The Filter Bubble

The day after the election, our Culture and Social Media Technologies class discussed  how the election played out on our social media sites and we all had different responses. Since it is highly unlikely your friends on Facebook and the people you follow on Twitter are they same as someone else’s, your feeds will be quite different. Well Bianca Bosker writes in her article One Election Night Seen 31 Million Ways, Thanks to Social Medianot only how the election played out on social media but also how social media affected the viewing of this historical event.

Bosker comments that election night was the first election where social media went from “the sideshow to the main event.” The election use to be the one event that Americans can share together, but with social media so prevalent, we are each seeing a different stream of content and information from everyone else. This past election, more than any other, was experienced through media multiplexity, where it was watched, viewed, and listened through various media channels such as phones, tablets, Facebook, and Twitter streams. Being able to personalize the content you see on your social media sites makes each viewing unique and different from others. People weren’t only focused on television or listening to the “experts.” Rather, they were paying attention to their friends on Facebook, the twitterers, and bloggers as well. Your social media profile delivers different information from another person’s leading to, what Bosker refers to as, a “different election playing out.”

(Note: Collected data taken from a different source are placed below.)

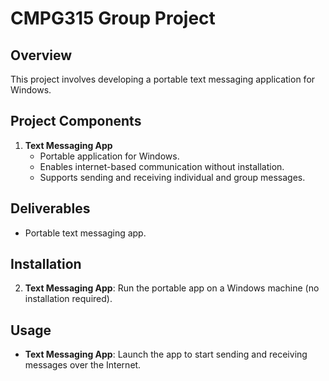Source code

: # CMPG315 Group Project

## Overview

This project involves developing a portable text messaging application for Windows. 
## Project Components

1. **Text Messaging App**
   - Portable application for Windows.
   - Enables internet-based communication without installation.
   - Supports sending and receiving individual and group messages.

## Deliverables

- Portable text messaging app.

## Installation

2. **Text Messaging App**: Run the portable app on a Windows machine (no installation required).

## Usage

- **Text Messaging App**: Launch the app to start sending and receiving messages over the Internet.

Bosker references the idea of the “filter bubble” where we filter information based on our own likes, beliefs, interests, and ideas, but says it is difficult to speculate the effects of it because everyone is in one. Now I post a question to you. Should we worry about the “divisive force” that social media has or do we sit back because social media’s affordances- to let us pick our own news- can be seen as a positive aspect of social media? In my opinion we can’t worry about this divisive force. It’s important to have your own opinion and views. The nature of social media sites and the affordances allows us to express our own identity through our public displays of connection, which danah boyd and Judith Donath write about. We can learn from and about someone by seeing them within the context of their connections. It’s important to be authentic and convey the identity you want through your social media profiles and a main part of that is whom you follow and friend. If that leads to seeing different information from someone else, so be it. It’s natural for us to connect and follow those with similar interests. This doesn’t excuse us from being cultured and knowing the different opinions out there.  What is great about social media is after the election, through blogs, SMS, and comment sections, we can connect by giving our own feedback on other opinions and ideas. Social media gives us a greater and stronger voice and I urge you all to use it!